- _INFORMATION PROVIDED_
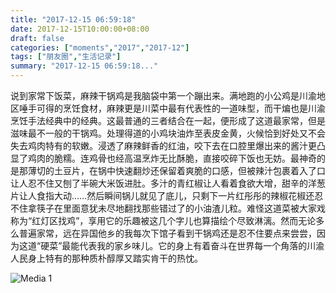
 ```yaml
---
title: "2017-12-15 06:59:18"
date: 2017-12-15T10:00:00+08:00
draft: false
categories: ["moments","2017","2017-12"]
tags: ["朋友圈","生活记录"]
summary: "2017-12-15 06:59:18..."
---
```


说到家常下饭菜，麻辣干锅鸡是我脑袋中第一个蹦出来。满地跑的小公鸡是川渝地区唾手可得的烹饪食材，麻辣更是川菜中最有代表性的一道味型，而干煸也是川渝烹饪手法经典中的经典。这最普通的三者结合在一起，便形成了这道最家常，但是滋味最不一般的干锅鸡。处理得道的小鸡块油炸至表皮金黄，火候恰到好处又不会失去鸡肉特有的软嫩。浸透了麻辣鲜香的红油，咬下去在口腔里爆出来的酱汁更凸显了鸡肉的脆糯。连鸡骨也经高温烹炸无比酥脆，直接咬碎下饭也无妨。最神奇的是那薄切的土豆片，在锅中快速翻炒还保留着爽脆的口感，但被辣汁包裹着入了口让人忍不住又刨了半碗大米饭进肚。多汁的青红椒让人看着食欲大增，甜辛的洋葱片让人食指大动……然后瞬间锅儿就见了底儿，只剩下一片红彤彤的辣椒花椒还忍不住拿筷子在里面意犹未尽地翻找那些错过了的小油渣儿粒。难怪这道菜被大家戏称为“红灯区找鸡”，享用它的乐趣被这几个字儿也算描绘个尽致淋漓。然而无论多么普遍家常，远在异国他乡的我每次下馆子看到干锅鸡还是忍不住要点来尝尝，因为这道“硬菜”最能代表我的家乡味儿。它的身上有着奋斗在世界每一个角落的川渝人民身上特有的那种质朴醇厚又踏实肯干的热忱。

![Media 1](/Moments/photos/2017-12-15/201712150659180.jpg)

==

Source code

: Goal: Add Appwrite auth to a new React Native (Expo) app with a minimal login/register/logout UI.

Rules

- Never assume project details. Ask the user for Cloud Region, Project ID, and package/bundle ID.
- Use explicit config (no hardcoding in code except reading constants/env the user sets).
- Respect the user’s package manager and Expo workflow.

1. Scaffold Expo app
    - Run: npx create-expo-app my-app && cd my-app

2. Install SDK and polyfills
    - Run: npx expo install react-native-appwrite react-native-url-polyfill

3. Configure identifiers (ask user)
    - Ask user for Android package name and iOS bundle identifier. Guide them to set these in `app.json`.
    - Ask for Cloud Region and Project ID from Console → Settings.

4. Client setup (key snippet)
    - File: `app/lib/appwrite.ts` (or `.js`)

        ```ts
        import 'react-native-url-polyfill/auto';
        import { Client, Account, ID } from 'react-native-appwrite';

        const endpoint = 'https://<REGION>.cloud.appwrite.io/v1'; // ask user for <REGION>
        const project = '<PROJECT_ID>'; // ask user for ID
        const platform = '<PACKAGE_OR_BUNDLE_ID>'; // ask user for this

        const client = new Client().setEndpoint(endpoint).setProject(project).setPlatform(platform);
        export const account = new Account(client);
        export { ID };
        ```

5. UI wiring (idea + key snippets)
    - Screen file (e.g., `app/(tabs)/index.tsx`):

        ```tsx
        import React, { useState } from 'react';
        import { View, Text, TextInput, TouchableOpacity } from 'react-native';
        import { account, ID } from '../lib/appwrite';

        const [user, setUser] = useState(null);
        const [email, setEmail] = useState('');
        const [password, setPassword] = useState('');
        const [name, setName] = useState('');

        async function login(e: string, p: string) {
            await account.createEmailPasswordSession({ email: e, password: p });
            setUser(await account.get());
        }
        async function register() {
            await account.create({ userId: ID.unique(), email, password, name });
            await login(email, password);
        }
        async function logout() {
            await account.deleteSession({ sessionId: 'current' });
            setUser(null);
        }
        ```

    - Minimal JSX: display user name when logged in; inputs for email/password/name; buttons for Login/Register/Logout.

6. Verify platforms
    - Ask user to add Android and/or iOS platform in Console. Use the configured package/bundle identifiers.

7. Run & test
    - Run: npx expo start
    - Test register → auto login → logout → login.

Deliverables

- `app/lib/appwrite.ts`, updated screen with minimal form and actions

- _WHAT IS BEING ASKED_
From the records above, repeat exactly the lines from the one with "6. Verify platforms" through the one with "Deliverables", both included.

- _EXPECTED ANSWER_
6. Verify platforms
    - Ask user to add Android and/or iOS platform in Console. Use the configured package/bundle identifiers.

7. Run & test
    - Run: npx expo start
    - Test register → auto login → logout → login.

Deliverables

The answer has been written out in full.